A protein allows the baby whale fish to create super-rapid electrical pulses.
Introduction
It’s not easy for a fish to communicate under any circumstances, but even more difficult for those that are active at night. A West African fish known as the baby whale (Brienomyrus brachyistius) has found a shocking solution to the dilemma: It produces electrical pulses from a small organ at the base of its tail. The pulses allow it to communicate information about its species, sex, and intentions with other members of its species. They also help the baby whale find its way in the dark.
The pulses allow it to communicate information about its species, sex, and intentions with other members of its species.
The Strategy
The use of electricity in this way has two potential downsides, however. First, predators that can sense electric pulses could use the signals as a way to home in on a meal. Second, if too many fish are “talking electricity” at the same time, the messages could interfere with each other, as they do for humans in a crowded bar or party room. To counter these potential complications, the baby whale has evolved a way to create weak, extremely rapid electrical pulses that last just a few thousandths of a second. These brief blips (listen to them here) are harder for predators to sense than longer ones would be. They also reduce the likelihood that messages being sent will get lost in a bunch of buzz generated by other members of the species.

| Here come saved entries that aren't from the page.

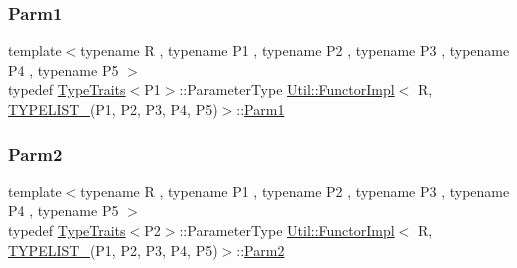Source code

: \mbox{\label{classUtil_1_1FunctorImpl_3_01R_00_01TYPELIST__5_07P1_00_01P2_00_01P3_00_01P4_00_01P5_08_4_abeccc1e3199db67f0637ce1fc9b08a32}} 
\subsubsection{\texorpdfstring{Parm1}{Parm1}\hspace{0.1cm}{\footnotesize\ttfamily [3/3]}}
{\footnotesize\ttfamily template$<$typename R , typename P1 , typename P2 , typename P3 , typename P4 , typename P5 $>$ \\
typedef \mbox{\hyperlink{classUtil_1_1TypeTraits}{Type\+Traits}}$<$P1$>$\+::Parameter\+Type \mbox{\hyperlink{classUtil_1_1FunctorImpl}{Util\+::\+Functor\+Impl}}$<$ R, \mbox{\hyperlink{adat__devel__install_2include_2adat_2typelist_8h_aad5d9b3c82c8503c85c625acd41c0a2f}{T\+Y\+P\+E\+L\+I\+S\+T\+\_}}(P1, P2, P3, P4, P5)$>$\+::\mbox{\hyperlink{structUtil_1_1Private_1_1FunctorImplBase_a9d61e693d6c616dea5bd9d9073c7d21a}{Parm1}}}

\mbox{\label{classUtil_1_1FunctorImpl_3_01R_00_01TYPELIST__5_07P1_00_01P2_00_01P3_00_01P4_00_01P5_08_4_a9fbaabce4a80f1e7e9eb68fd8ad2a476}} 
\subsubsection{\texorpdfstring{Parm2}{Parm2}\hspace{0.1cm}{\footnotesize\ttfamily [1/3]}}
{\footnotesize\ttfamily template$<$typename R , typename P1 , typename P2 , typename P3 , typename P4 , typename P5 $>$ \\
typedef \mbox{\hyperlink{classUtil_1_1TypeTraits}{Type\+Traits}}$<$P2$>$\+::Parameter\+Type \mbox{\hyperlink{classUtil_1_1FunctorImpl}{Util\+::\+Functor\+Impl}}$<$ R, \mbox{\hyperlink{adat__devel__install_2include_2adat_2typelist_8h_aad5d9b3c82c8503c85c625acd41c0a2f}{T\+Y\+P\+E\+L\+I\+S\+T\+\_}}(P1, P2, P3, P4, P5)$>$\+::\mbox{\hyperlink{structUtil_1_1Private_1_1FunctorImplBase_a554085cd798ef14838a59b528f0feb2e}{Parm2}}}

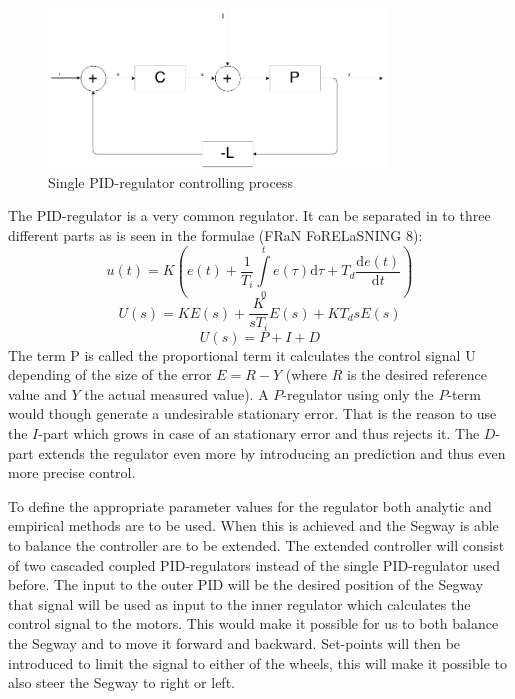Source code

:\begin{figure}[h]
    \label{1}
    \centering
    \includegraphics[width=0.8\textwidth]{process_one_regul.png}
    \caption{Single PID-regulator controlling process}
\end{figure}
The PID-regulator is a very common regulator. It can be separated in to three different parts as is seen in the formulae (FRaN FoRELaSNING 8):
\begin{equation}
   u(t) = K(e(t) + \frac{1}{T_i}\int\limits_0^t e(\tau) \mathrm{d}\tau + T_d\frac{\mathrm d e(t)}{\mathrm d t})
\end{equation}
\begin{equation}
   U(s) = KE(s) +  \frac{K}{sT_i}E(s) + KT_d s E(s)
\end{equation}
\begin{equation}
   U(s) = P +  I + D
\end{equation}
The term P is called the proportional term it calculates the control signal U depending of the size of the error $E = R - Y$ (where $R$ is the desired reference value and $Y$ the actual measured value). A $P$-regulator using only the $P$-term would though generate a undesirable stationary error. That is the reason to use the $I$-part which grows in case of an stationary error and thus rejects it. The $D$-part extends the regulator even more by introducing an prediction and thus even more precise control.

To define the appropriate parameter values for the regulator both analytic and empirical methods are to be used.
 When this is achieved and the Segway is able to balance the controller are to be extended. The extended controller will consist of  two cascaded coupled PID-regulators instead of the single PID-regulator used before. The input to the outer PID will be the desired position of the Segway that signal will be used as input to the inner regulator which calculates the control signal to the motors. This would make it possible for us to both balance the Segway and to move it forward and backward. Set-points will then be introduced to limit the signal to either of the wheels, this will make it possible to also steer the Segway to right or left.



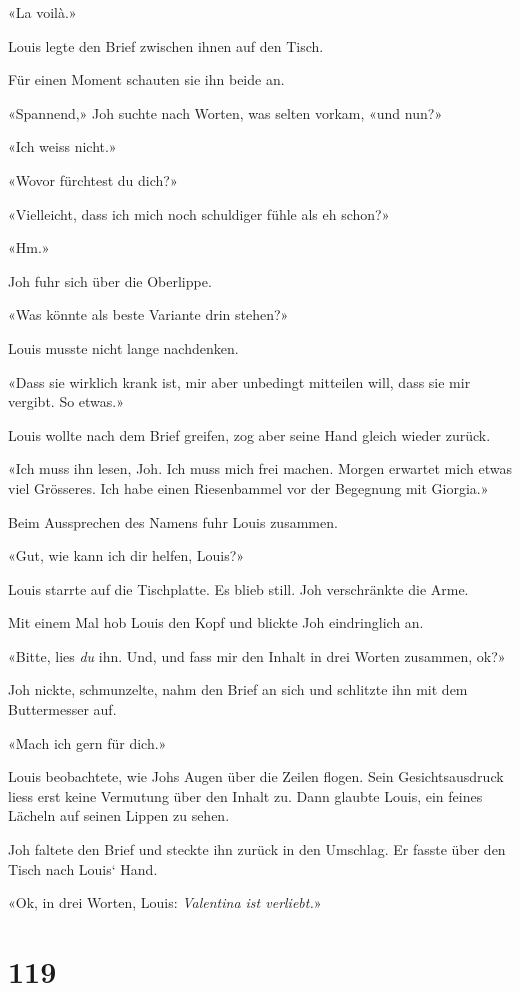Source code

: «La voilà.»

Louis legte den Brief zwischen ihnen auf den Tisch.

Für einen Moment schauten sie ihn beide an.

«Spannend,» Joh suchte nach Worten, was selten vorkam, «und nun?»

«Ich weiss nicht.»

«Wovor fürchtest du dich?»

«Vielleicht, dass ich mich noch schuldiger fühle als eh schon?»

«Hm.»

Joh fuhr sich über die Oberlippe.

«Was könnte als beste Variante drin stehen?»

Louis musste nicht lange nachdenken.

«Dass sie wirklich krank ist, mir aber unbedingt mitteilen will, dass
sie mir vergibt. So etwas.»

Louis wollte nach dem Brief greifen, zog aber seine Hand gleich wieder
zurück.

«Ich muss ihn lesen, Joh. Ich muss mich frei machen. Morgen erwartet
mich etwas viel Grösseres. Ich habe einen Riesenbammel vor der Begegnung
mit Giorgia.»

Beim Aussprechen des Namens fuhr Louis zusammen.

«Gut, wie kann ich dir helfen, Louis?»

Louis starrte auf die Tischplatte. Es blieb still. Joh verschränkte die
Arme.

Mit einem Mal hob Louis den Kopf und blickte Joh eindringlich an.

«Bitte, lies \emph{du} ihn. Und, und fass mir den Inhalt in drei Worten
zusammen, ok?»

Joh nickte, schmunzelte, nahm den Brief an sich und schlitzte ihn mit
dem Buttermesser auf.

«Mach ich gern für dich.»

Louis beobachtete, wie Johs Augen über die Zeilen flogen. Sein
Gesichtsausdruck liess erst keine Vermutung über den Inhalt zu. Dann
glaubte Louis, ein feines Lächeln auf seinen Lippen zu sehen.

Joh faltete den Brief und steckte ihn zurück in den Umschlag. Er fasste
über den Tisch nach Louis` Hand.

«Ok, in drei Worten, Louis: \emph{Valentina ist verliebt.}»

\chapter{119}\label{section-119}

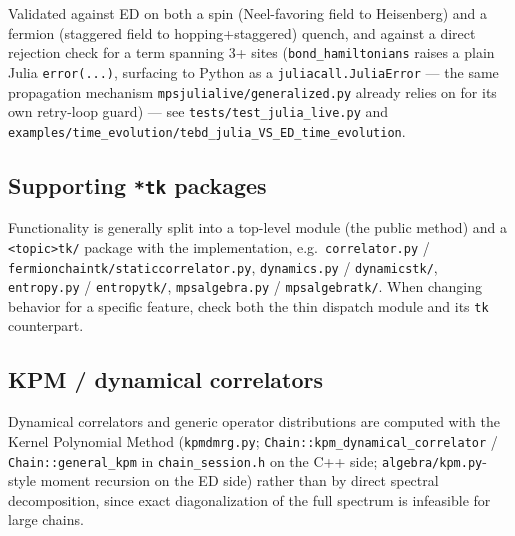\documentclass[11pt]{article}
\begin{document}
Validated against ED on both a spin (Neel-favoring field to Heisenberg)
and a fermion (staggered field to hopping+staggered) quench, and against
a direct rejection check for a term spanning 3+ sites
(\lstinline|bond_hamiltonians| raises a plain Julia \lstinline|error(...)|,
surfacing to Python as a \lstinline|juliacall.JuliaError| --- the same
propagation mechanism \texttt{mpsjulialive/generalized.py} already relies
on for its own retry-loop guard) --- see \texttt{tests/test\_julia\_live.py}
and
\texttt{examples/time\_evolution/tebd\_julia\_VS\_ED\_time\_evolution}.

\subsection{Supporting \texttt{*tk} packages}

Functionality is generally split into a top-level module (the public
method) and a \texttt{<topic>tk/} package with the implementation, e.g.\
\texttt{correlator.py} / \texttt{fermionchaintk/staticcorrelator.py},
\texttt{dynamics.py} / \texttt{dynamicstk/}, \texttt{entropy.py} /
\texttt{entropytk/}, \texttt{mpsalgebra.py} / \texttt{mpsalgebratk/}.
When changing behavior for a specific feature, check both the thin
dispatch module and its \texttt{tk} counterpart.

\subsection{KPM / dynamical correlators}

Dynamical correlators and generic operator distributions are computed
with the Kernel Polynomial Method (\texttt{kpmdmrg.py};
\texttt{Chain::kpm\_dynamical\_correlator} / \texttt{Chain::general\_kpm}
in \texttt{chain\_session.h} on the C++ side;
\texttt{algebra/kpm.py}-style moment recursion on the ED side)
rather than by direct spectral decomposition, since exact
diagonalization of the full spectrum is infeasible for large chains.
\end{document}
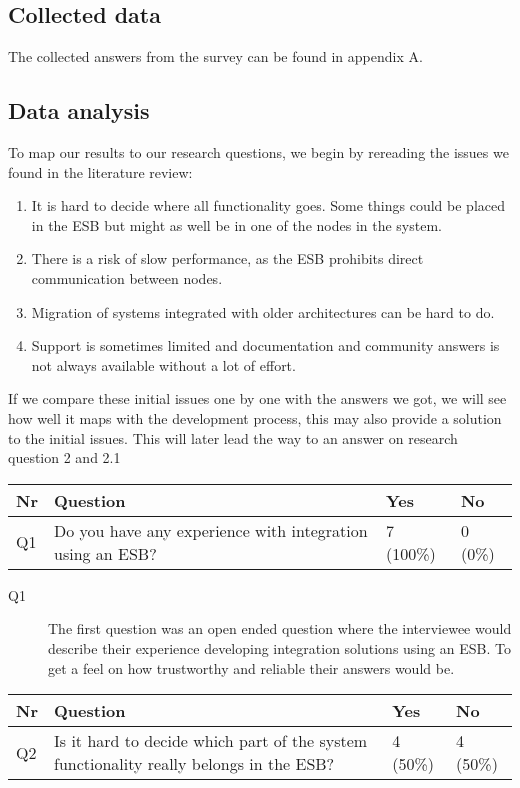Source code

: \documentclass{llncs}
\begin{document}
\subsection{Collected data}
The collected answers from the survey can be found in appendix A.

\subsection{Data analysis}

To map our results to our research questions, we begin by rereading the issues we found in the literature review:

\begin{enumerate}
\item It is hard to decide where all functionality goes. Some things could be placed in the ESB but might as well be in one of the nodes in the system.
\item There is a risk of slow performance, as the ESB prohibits direct communication between nodes.
\item Migration of systems integrated with older architectures can be hard to do.
\item Support is sometimes limited and documentation and community answers is not always available without a lot of effort.
\end{enumerate}

If we compare these initial issues one by one with the answers we got, we will see how well it maps with the development process, this may also provide a solution to the initial issues. This will later lead the way to an answer on research question 2 and 2.1

\begin{tabular}{ | l | p{9cm} | l | l |}
\hline
Nr & Question & Yes & No \\ \hline
Q1 & Do you have any experience with integration using an ESB? & 7 (100\%) & 0 (0\%) \\ \hline
\end{tabular}

\begin{description}
\item[Q1] The first question was an open ended question where the interviewee would describe their experience developing integration solutions using an ESB. To get a feel on how trustworthy and reliable their answers would be.
\end{description}

\begin{tabular}{ | l | p{9cm} | l | l |}
\hline
Nr & Question & Yes & No \\ \hline
Q2 & Is it hard to decide which part of the system functionality really belongs in the ESB? & 4 (50\%) & 4 (50\%)\\ \hline
\end{tabular}
\end{document}
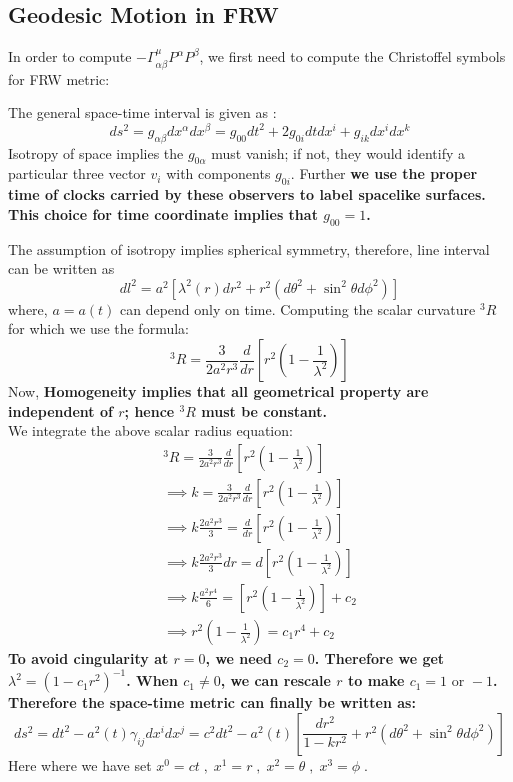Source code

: \documentclass[12pt]{report}
\newcommand{\ch}[2]{\Gamma^{#1}_{#2}}
\newcommand{\cbox}{tcolorbox}
\newcommand{\cc}[1]{\left({#1}\right)}
\newcommand{\rr}[1]{\left[{#1}\right]}
\begin{document}
\subsection{Geodesic Motion in FRW}
In order to compute $- \ch{\mu}{\alpha \beta} P^\alpha P^\beta$, we first need to compute the Christoffel symbols for FRW metric:

\begin{\cbox}
The general space-time interval is given as :
\begin{equation}
ds^2=g_{\alpha\beta}dx^\alpha dx^\beta=g_{00}dt^2+2g_{0i}dt dx^i + g_{ik}dx^idx^k
\end{equation}
Isotropy of space implies the $g_{0\alpha}$ must vanish; if not, they would identify a particular three vector $v_i$ with components $g_{0i}$. Further \textbf{we use the proper time of clocks carried by these observers to label spacelike surfaces. This choice for time coordinate implies that $g_{00}=1$.}
\end{\cbox}

The assumption of isotropy implies spherical symmetry, therefore, line interval can be written as 
\begin{equation}
dl^2=a^2\rr{\lambda^2(r)dr^2+r^2(d\theta^2 + \sin^2 \theta d\phi^2)}
\end{equation}
where, $a=a(t)$ can depend only on time. Computing the scalar curvature  ${}^3R$ for which we use the formula:
\begin{equation}
{}^3R=\frac{3}{2 a^2 r^3}\frac{d}{dr}\rr{r^2\cc{1-\frac{1}{\lambda^2}}}
\end{equation}
Now, \textbf{Homogeneity implies that all geometrical property are independent of $r$; hence ${}^3R$ must be constant.}
\\
We integrate the above scalar radius equation:
\begin{eqnarray*}
{}^3R=\frac{3}{2 a^2 r^3}\frac{d}{dr}\rr{r^2\cc{1-\frac{1}{\lambda^2}}}\\
\implies k=\frac{3}{2 a^2 r^3}\frac{d}{dr}\rr{r^2\cc{1-\frac{1}{\lambda^2}}}\\
\implies k \frac{2 a^2 r^3}{3}=\frac{d}{dr}\rr{r^2\cc{1-\frac{1}{\lambda^2}}}\\
\implies k \frac{2 a^2 r^3}{3}dr=d\rr{r^2\cc{1-\frac{1}{\lambda^2}}}\\
\implies k \frac{a^2 r^4}{6}=\rr{r^2\cc{1-\frac{1}{\lambda^2}}}+c_2\\
\implies r^2\cc{1-\frac{1}{\lambda^2}}= c_1r^4+c_2
\end{eqnarray*}
\textbf{To avoid cingularity at $r=0$, we need $c_2=0$. Therefore we get $\lambda^2=\cc{1-c_1r^2}^{-1}$. When $c_1 \neq 0$, we can rescale $r$ to make $c_1=1 \text{ or } -1$. Therefore the space-time metric can finally be written as:}
\begin{equation*}
ds^2=dt^2- a^2(t)\gamma_{ij}dx^i dx^j=c^2dt^2 - a^2(t)\left[\frac{dr^2}{1-kr^2}+r^2(d\theta^2+ \sin^2 \theta d\phi^2)\right]
\end{equation*}
Here where we have set $x^0=ct \; , \; x^1=r \; , \;x^2 = \theta \; ,\;x^3 = \phi \;$.
\end{document}
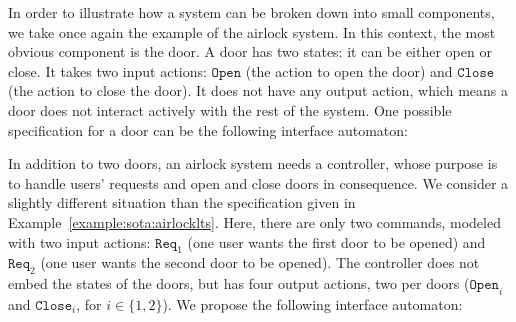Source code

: \begin{example}
  \label{example:sota:airlockinterface}

  In order to illustrate how a system can be broken down into small components,
  we take once again the example of the airlock system.
  In this context, the most obvious component is the door.
  A door has two states: it can be either open or close.
  It takes two input actions: \( \mathtt{Open} \) (the action to open the door)
  and \( \mathtt{Close} \) (the action to close the door).
  It does not have any output action, which means a door does not interact
  actively with the rest of the system.
  One possible specification for a door can be the following interface
  automaton:

  \begin{center}
  \end{center}

  In addition to two doors, an airlock system needs a controller, whose purpose
  is to handle users' requests and open and close doors in consequence.
  We consider a slightly different situation than the specification given in
  Example~\ref{example:sota:airlocklts}.
  Here, there are only two commands, modeled with two input actions:
  \( \mathtt{Req}_1 \) (one user wants the first door to be opened) and
  \( \mathtt{Req}_2 \) (one user wants the second door to be opened).
  The controller does not embed the states of the doors, but has four output
  actions, two per doors (\( \mathtt{Open}_i \) and \( \mathtt{Close}_i\), for
  \( i \in \{1, 2\}\)).
  We propose the following interface automaton:


\end{example}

The secret to the quick blips lies in tiny tunnels called potassium channels that are found in nerve cells throughout the animal world. A , KCNA7, plays gatekeeper for such cells, intermittently allowing charge particles through to conduct nerve signals. The baby whale creates its super-speed electrical blips by opening and closing the potassium channels in the small, plate-like cells that make up its electric organ. The incredible speed with which it does so is thanks to a variation in its KCNA7, which has a negative charge that allows it to open and close the potassium channel much more quickly than is characteristic of other animals.
The baby whale fish, Brienomyrus brachyistius, uses a protein to create rapid electrical pulses it uses to communicate with other fish.
The Potential
Researchers have already noted the value of knowing about this mechanism for understanding and potentially correcting problems with brain and muscle function in humans that result from potassium channels that are too sensitive or not sensitive enough—including epilepsy, migraines and muscle disorders. The ability to fine-tune potassium channels on the scale of a fraction of a millisecond could provide valuable insights for efforts to develop extremely fast on-off switches for use in electronics or other non-biological innovations as well.